Modern dating gains sex but it also loses intimacy

- She writes for the New York Times.

Maureen Dowd

I’ve noticed a weird pattern, in fiction and life, about sexual encounters: Women decide they’re not attracted to a guy they’re nestling with. Limerence is not in the cards. But they go ahead and have sex anyhow.

First, we have college student Margot in The New Yorker’s much-discussed short fictional story “Cat Person” who recoils as she watches Robert undress. “But the thought of what it would take to stop what she had set in motion was overwhelmi­ng; it would require an amount of tact and gentleness that she felt was impossible to summon.” Margot doesn’t want to seem spoiled or capricious, so she takes a sip of whiskey to “bludgeon her resistance into submission.”

Then we have the 23-year-old Brooklyn-based photograph­er who hooked up with comedian Aziz Ansari at his Tribeca apartment and talked about it anonymousl­y to the website Babe.

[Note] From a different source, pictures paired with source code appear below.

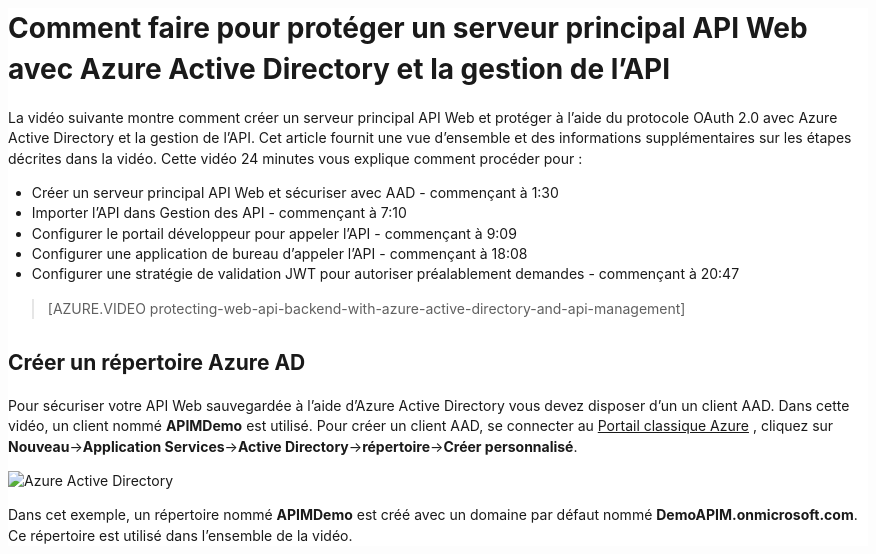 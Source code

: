 <properties
    pageTitle="Comment faire pour protéger un serveur principal API Web avec Azure Active Directory et la gestion de l’API"
    description="Découvrez comment protéger un serveur principal API Web avec Azure Active Directory et la gestion de l’API." 
    services="api-management"
    documentationCenter=""
    authors="steved0x"
    manager="erikre"
    editor=""/>

<tags
    ms.service="api-management"
    ms.workload="mobile"
    ms.tgt_pltfrm="na"
    ms.devlang="na"
    ms.topic="article"
    ms.date="10/25/2016"
    ms.author="sdanie"/>

# <a name="how-to-protect-a-web-api-backend-with-azure-active-directory-and-api-management"></a>Comment faire pour protéger un serveur principal API Web avec Azure Active Directory et la gestion de l’API

La vidéo suivante montre comment créer un serveur principal API Web et protéger à l’aide du protocole OAuth 2.0 avec Azure Active Directory et la gestion de l’API.  Cet article fournit une vue d’ensemble et des informations supplémentaires sur les étapes décrites dans la vidéo. Cette vidéo 24 minutes vous explique comment procéder pour :

-   Créer un serveur principal API Web et sécuriser avec AAD - commençant à 1:30
-   Importer l’API dans Gestion des API - commençant à 7:10
-   Configurer le portail développeur pour appeler l’API - commençant à 9:09
-   Configurer une application de bureau d’appeler l’API - commençant à 18:08
-   Configurer une stratégie de validation JWT pour autoriser préalablement demandes - commençant à 20:47

>[AZURE.VIDEO protecting-web-api-backend-with-azure-active-directory-and-api-management]

## <a name="create-an-azure-ad-directory"></a>Créer un répertoire Azure AD

Pour sécuriser votre API Web sauvegardée à l’aide d’Azure Active Directory vous devez disposer d’un un client AAD. Dans cette vidéo, un client nommé **APIMDemo** est utilisé. Pour créer un client AAD, se connecter au [Portail classique Azure](https://manage.windowsazure.com) , cliquez sur **Nouveau**->**Application Services**->**Active Directory**->**répertoire**->**Créer personnalisé**. 

![Azure Active Directory][api-management-create-aad-menu]

Dans cet exemple, un répertoire nommé **APIMDemo** est créé avec un domaine par défaut nommé **DemoAPIM.onmicrosoft.com**. Ce répertoire est utilisé dans l’ensemble de la vidéo.


[api-management-management-console]: ./media/api-management-howto-protect-backend-with-aad/api-management-management-console.png
[api-management-import-api]: ./media/api-management-howto-protect-backend-with-aad/api-management-import-api.png
[api-management-import-new-api]: ./media/api-management-howto-protect-backend-with-aad/api-management-import-new-api.png
[api-management-create-aad-menu]: ./media/api-management-howto-protect-backend-with-aad/api-management-create-aad-menu.png
[api-management-create-aad]: ./media/api-management-howto-protect-backend-with-aad/api-management-create-aad.png
[api-management-new-web-app]: ./media/api-management-howto-protect-backend-with-aad/api-management-new-web-app.png
[api-management-new-project]: ./media/api-management-howto-protect-backend-with-aad/api-management-new-project.png
[api-management-new-project-cloud]: ./media/api-management-howto-protect-backend-with-aad/api-management-new-project-cloud.png
[api-management-change-authentication]: ./media/api-management-howto-protect-backend-with-aad/api-management-change-authentication.png
[api-management-sign-in-vidual-studio]: ./media/api-management-howto-protect-backend-with-aad/api-management-sign-in-vidual-studio.png
[api-management-configure-web-app]: ./media/api-management-howto-protect-backend-with-aad/api-management-configure-web-app.png
[api-management-aad-domains]: ./media/api-management-howto-protect-backend-with-aad/api-management-aad-domains.png
[api-management-add-controller]: ./media/api-management-howto-protect-backend-with-aad/api-management-add-controller.png
[api-management-web-publish]: ./media/api-management-howto-protect-backend-with-aad/api-management-web-publish.png
[api-management-aad-backend-app]: ./media/api-management-howto-protect-backend-with-aad/api-management-aad-backend-app.png
[api-management-aad-add-permissions]: ./media/api-management-howto-protect-backend-with-aad/api-management-aad-add-permissions.png
[api-management-developer-portal-menu]: ./media/api-management-howto-protect-backend-with-aad/api-management-developer-portal-menu.png
[api-management-dev-portal-apis]: ./media/api-management-howto-protect-backend-with-aad/api-management-dev-portal-apis.png
[api-management-dev-portal-try-it]: ./media/api-management-howto-protect-backend-with-aad/api-management-dev-portal-try-it.png
[api-management-dev-portal-send-401]: ./media/api-management-howto-protect-backend-with-aad/api-management-dev-portal-send-401.png
[api-management-aad-new-application-devportal]: ./media/api-management-howto-protect-backend-with-aad/api-management-aad-new-application-devportal.png
[api-management-aad-new-application-devportal-1]: ./media/api-management-howto-protect-backend-with-aad/api-management-aad-new-application-devportal-1.png
[api-management-aad-new-application-devportal-2]: ./media/api-management-howto-protect-backend-with-aad/api-management-aad-new-application-devportal-2.png
[api-management-aad-devportal-application]: ./media/api-management-howto-protect-backend-with-aad/api-management-aad-devportal-application.png
[api-management-add-authorization-server]: ./media/api-management-howto-protect-backend-with-aad/api-management-add-authorization-server.png
[api-management-aad-sso-uri]: ./media/api-management-howto-protect-backend-with-aad/api-management-aad-sso-uri.png
[api-management-aad-view-endpoints]: ./media/api-management-howto-protect-backend-with-aad/api-management-aad-view-endpoints.png
[api-management-aad-client-id]: ./media/api-management-howto-protect-backend-with-aad/api-management-aad-client-id.png
[api-management-add-authorization-server-1]: ./media/api-management-howto-protect-backend-with-aad/api-management-add-authorization-server-1.png
[api-management-add-authorization-server-2]: ./media/api-management-howto-protect-backend-with-aad/api-management-add-authorization-server-2.png
[api-management-add-authorization-server-2a]: ./media/api-management-howto-protect-backend-with-aad/api-management-add-authorization-server-2a.png
[api-management-add-authorization-server-3]: ./media/api-management-howto-protect-backend-with-aad/api-management-add-authorization-server-3.png
[api-management-aad-reply-url]: ./media/api-management-howto-protect-backend-with-aad/api-management-aad-reply-url.png
[api-management-add-devportal-permissions]: ./media/api-management-howto-protect-backend-with-aad/api-management-add-devportal-permissions.png
[api-management-aad-add-app-permissions]: ./media/api-management-howto-protect-backend-with-aad/api-management-aad-add-app-permissions.png
[api-management-aad-add-delegated-permissions]: ./media/api-management-howto-protect-backend-with-aad/api-management-aad-add-delegated-permissions.png
[api-management-calc-api]: ./media/api-management-howto-protect-backend-with-aad/api-management-calc-api.png
[api-management-enable-aad-calculator]: ./media/api-management-howto-protect-backend-with-aad/api-management-enable-aad-calculator.png
[api-management-devportal-authorization-code]: ./media/api-management-howto-protect-backend-with-aad/api-management-devportal-authorization-code.png
[api-management-devportal-response]: ./media/api-management-howto-protect-backend-with-aad/api-management-devportal-response.png
[api-management-calc-authorization-server]: ./media/api-management-howto-protect-backend-with-aad/api-management-calc-authorization-server.png
[api-management-add-authorization-server-1a]: ./media/api-management-howto-protect-backend-with-aad/api-management-add-authorization-server-1a.png
[api-management-client-credentials]: ./media/api-management-howto-protect-backend-with-aad/api-management-client-credentials.png
[api-management-new-aad-application-menu]: ./media/api-management-howto-protect-backend-with-aad/api-management-new-aad-application-menu.png
[Créer une instance de service de gestion de l’API]: api-management-get-started.md#create-service-instance
[Gérer votre première API]: api-management-get-started.md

She was distressed by his arbitrary choice of white wine at dinner, his rush to sex, the way he jammed two fingers in a V-shape down her throat.

But at his request, she gave him oral sex twice; he briefly performed it on her once.

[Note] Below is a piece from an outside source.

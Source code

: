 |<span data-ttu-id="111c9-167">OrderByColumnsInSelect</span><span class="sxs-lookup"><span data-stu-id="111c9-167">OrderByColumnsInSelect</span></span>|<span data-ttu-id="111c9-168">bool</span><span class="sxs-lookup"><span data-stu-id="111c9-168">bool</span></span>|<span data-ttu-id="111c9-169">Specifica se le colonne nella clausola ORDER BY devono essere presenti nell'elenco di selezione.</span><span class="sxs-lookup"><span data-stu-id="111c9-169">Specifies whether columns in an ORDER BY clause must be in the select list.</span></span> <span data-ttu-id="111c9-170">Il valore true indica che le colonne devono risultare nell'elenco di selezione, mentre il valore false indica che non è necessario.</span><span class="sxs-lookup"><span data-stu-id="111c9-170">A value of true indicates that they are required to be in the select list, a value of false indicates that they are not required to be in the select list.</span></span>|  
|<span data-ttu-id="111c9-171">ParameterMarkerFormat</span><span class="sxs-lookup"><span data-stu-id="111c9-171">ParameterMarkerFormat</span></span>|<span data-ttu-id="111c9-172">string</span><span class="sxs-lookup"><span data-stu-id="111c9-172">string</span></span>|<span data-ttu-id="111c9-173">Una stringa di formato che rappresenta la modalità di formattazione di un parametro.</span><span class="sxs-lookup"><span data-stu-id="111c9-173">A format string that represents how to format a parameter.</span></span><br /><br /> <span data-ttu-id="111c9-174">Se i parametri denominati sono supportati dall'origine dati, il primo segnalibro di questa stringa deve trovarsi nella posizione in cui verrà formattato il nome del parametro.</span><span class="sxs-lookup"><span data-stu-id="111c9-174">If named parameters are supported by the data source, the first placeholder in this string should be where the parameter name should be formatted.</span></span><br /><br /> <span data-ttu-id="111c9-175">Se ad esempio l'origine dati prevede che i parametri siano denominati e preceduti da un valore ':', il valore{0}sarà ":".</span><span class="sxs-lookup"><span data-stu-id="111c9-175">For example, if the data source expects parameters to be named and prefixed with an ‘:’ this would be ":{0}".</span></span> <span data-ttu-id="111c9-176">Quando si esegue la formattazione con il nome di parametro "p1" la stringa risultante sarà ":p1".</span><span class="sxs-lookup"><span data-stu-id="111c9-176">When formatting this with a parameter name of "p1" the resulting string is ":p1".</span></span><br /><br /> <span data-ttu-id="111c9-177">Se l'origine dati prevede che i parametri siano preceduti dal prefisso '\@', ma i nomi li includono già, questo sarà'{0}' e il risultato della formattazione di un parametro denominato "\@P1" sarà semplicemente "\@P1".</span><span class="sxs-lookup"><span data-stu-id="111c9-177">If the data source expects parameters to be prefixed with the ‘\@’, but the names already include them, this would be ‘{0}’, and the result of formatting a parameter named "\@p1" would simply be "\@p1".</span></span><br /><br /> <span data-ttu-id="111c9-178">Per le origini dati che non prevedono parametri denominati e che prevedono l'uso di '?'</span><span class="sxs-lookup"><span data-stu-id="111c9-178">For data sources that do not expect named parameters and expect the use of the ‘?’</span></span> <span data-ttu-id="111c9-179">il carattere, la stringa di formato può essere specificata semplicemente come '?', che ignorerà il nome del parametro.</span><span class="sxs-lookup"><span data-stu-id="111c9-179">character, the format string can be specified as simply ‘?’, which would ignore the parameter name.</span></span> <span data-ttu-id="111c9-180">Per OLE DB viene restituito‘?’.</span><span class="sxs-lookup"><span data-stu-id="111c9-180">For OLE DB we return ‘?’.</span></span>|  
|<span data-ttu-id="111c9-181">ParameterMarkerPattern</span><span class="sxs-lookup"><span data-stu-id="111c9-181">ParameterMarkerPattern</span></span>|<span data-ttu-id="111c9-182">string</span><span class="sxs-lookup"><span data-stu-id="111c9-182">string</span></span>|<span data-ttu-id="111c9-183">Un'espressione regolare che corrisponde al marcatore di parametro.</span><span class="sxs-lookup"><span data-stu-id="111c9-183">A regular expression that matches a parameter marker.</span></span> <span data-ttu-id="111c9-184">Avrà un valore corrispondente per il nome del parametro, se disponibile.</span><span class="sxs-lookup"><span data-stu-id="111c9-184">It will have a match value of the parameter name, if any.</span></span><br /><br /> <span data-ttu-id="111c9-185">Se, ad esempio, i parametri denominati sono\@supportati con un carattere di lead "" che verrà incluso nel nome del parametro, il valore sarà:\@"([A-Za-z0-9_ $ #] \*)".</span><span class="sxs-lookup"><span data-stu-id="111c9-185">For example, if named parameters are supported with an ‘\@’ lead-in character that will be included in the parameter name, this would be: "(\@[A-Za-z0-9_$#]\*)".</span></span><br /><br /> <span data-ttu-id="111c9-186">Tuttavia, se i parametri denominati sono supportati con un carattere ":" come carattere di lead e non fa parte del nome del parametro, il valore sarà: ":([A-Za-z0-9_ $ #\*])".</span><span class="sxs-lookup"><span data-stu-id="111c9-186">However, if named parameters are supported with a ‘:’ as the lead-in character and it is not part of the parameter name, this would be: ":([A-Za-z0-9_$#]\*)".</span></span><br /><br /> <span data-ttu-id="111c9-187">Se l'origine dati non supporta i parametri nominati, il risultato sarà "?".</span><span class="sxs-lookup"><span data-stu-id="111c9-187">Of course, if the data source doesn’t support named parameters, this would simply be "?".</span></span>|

After “Cat Person” became a phenomenon on the perils of romance in the digital age, its 36-yearold author, Kristen Roupenian, told The New Yorker that Margot succumbing “speaks to the way that many women, especially young women, move through the world: not making people angry, taking responsibi­lity for other people’s emotions, working extremely hard to keep everyone around them happy. It’s reflexive and self-protective, and it’s also exhausting.”

So you’d rather have bad sex with someone who doesn’t appeal to you than find a way to extricate yourself ? You can Lean In but you can’t Walk Out?

I call Joanna Coles, the chief content officer of Hearst magazines and the former editrix of Cosmopolit­an and Marie Claire. The 55-year-old Brit has a new book called “Love Rules,” a guide to avoiding the digital sand traps in relationsh­ips.

“Getting naked and having sex with strangers is hard,” she tells me. “We portray it as fun and we pretend it’s fun. But people crave intimacy, which is not easy to create in a hookup. That’s why Britain just appointed a loneliness minister.”

In her book, Coles quotes cyberpsych­ologist Mary Aiken on the dangers of losing your inhibition­s more easily when you are in the “immersive environmen­t” of cyberspace — a space designed by men.

“Online dating is very crowded,” Aiken said. “There are four people in it: two real, normal selves, and two virtual selves.”

Echoing a theme from “Cat Person,” Coles tells me: “Things go from naught to 60 really fast. When you have a lot of communicat­ion online before you go out with someone, it builds up a false sense of who the person is. There’s a tendency to fill in the blanks with positive informatio­n.” (She points to a study showing a sixfold increase in sexual assault associated with online dating.)

“It’s very easy to imagine someone online in a positive way,” she says, “but it’s only when you sit down, with all five senses in play, that you can really tell, ‘Do I find this person attractive?’”

“Good sex is a wonderful high,” Coles says. “It’s what great novels and great music are about. And it’s free! But we’ve lost track of what a brilliant thing it is. It’s so transactio­nal now, it’s bleak.”